Politico caused an uproar on the campaign trail this week with a report that the Obama campaign was gearing up for a negative onslaught against Mitt Romney if he's the Republican nominee, targeting what Democratic advisers termed his "innate phoniness" and "weirdness factor."
Some of Romney's defenders discern a disturbing code at work, accusing Democrats of using weird as a code word for "Mormon." Yet, Mormon or not, the former Massachusetts governor sometimes really is, well, weird, as Globe columnist Scot Lehigh pointed out in a 2007 column.
FOR THE LAST few mornings, I've lingered over the breakfast table, reading all about Mitt Romney, from his Michigan boyhood to his boffo business career to his determined days as chief of the 2002 Winter Olympics. And what do I come away thinking?
One: Poor Seamus Romney.
And: Does a vacuum periodically settle in between the ears of the Mighty Mighty Mittster, rather like one of those low-pressure areas that sometimes stalls for days on end over New England?
Seamus was the Romneys' former mutt — ah, actually, make that a distinguished canine gentleman of Irish extraction — who, we learned on Wednesday, found himself ignominiously placed in a carrier atop the family station wagon back in 1983 as the Romneys embarked on a 12-hour drive to a vacation home Mitt's parents had on Lake Huron.
Now, Mitt had apparently rigged up some sort of windshield for the carrier. And the trip was made during the summer, so I suppose it's not exactly the equivalent of the long frosty December ride in an open carriage that supposedly nosed Beethoven toward his final decline.
Still, the treatment of loyal old Seamus struck me as a rum thing indeed, as Bertie Wooster might say.
It seems to have struck Seamus even more viscerally, at least from what one infers from our account of his not-so-excellent adventure. At some point, the unfortunate fellow evidently developed gastrointestinal distress, which made itself manifest in a plume of brown liquid leaching down over the back window.
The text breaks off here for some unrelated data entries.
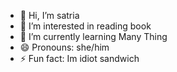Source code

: - 👋 Hi, I’m satria
- 👀 I’m interested in reading book
- 🌱 I’m currently learning Many Thing
- 😄 Pronouns: she/him
- ⚡ Fun fact: Im idiot sandwich

<!---
SRTsat/SRTsat is a ✨ special ✨ repository because its `README.md` (this file) appears on your GitHub profile.
You can click the Preview link to take a look at your changes.
--->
And who, really, can blame Seamus, riding up there alone and forgotten, eyeing each approaching overpass and anxiously wondering if Mitt had calculated the clearances correctly, while the rest of the Romneys were safely ensconced in the vehicle below, no doubt whiling away the hours with joyous renditions of "This land is your land, this land is my land"?
I'm not a dog owner, so I can't say with certainty what the right answer would have been here, but somehow I suspect that if the question of what to do with Seamus was presented as a Harvard Business School case study, the remedy Mitt arrived at would not be widely seized upon as the most intelligent choice.
Read the whole column here. According to Politico's report, Democratic advisers specifically mentioned the dog story as a potential liability. So expect to hear a lot more about Seamus Romney if Mitt is the Republican nominee.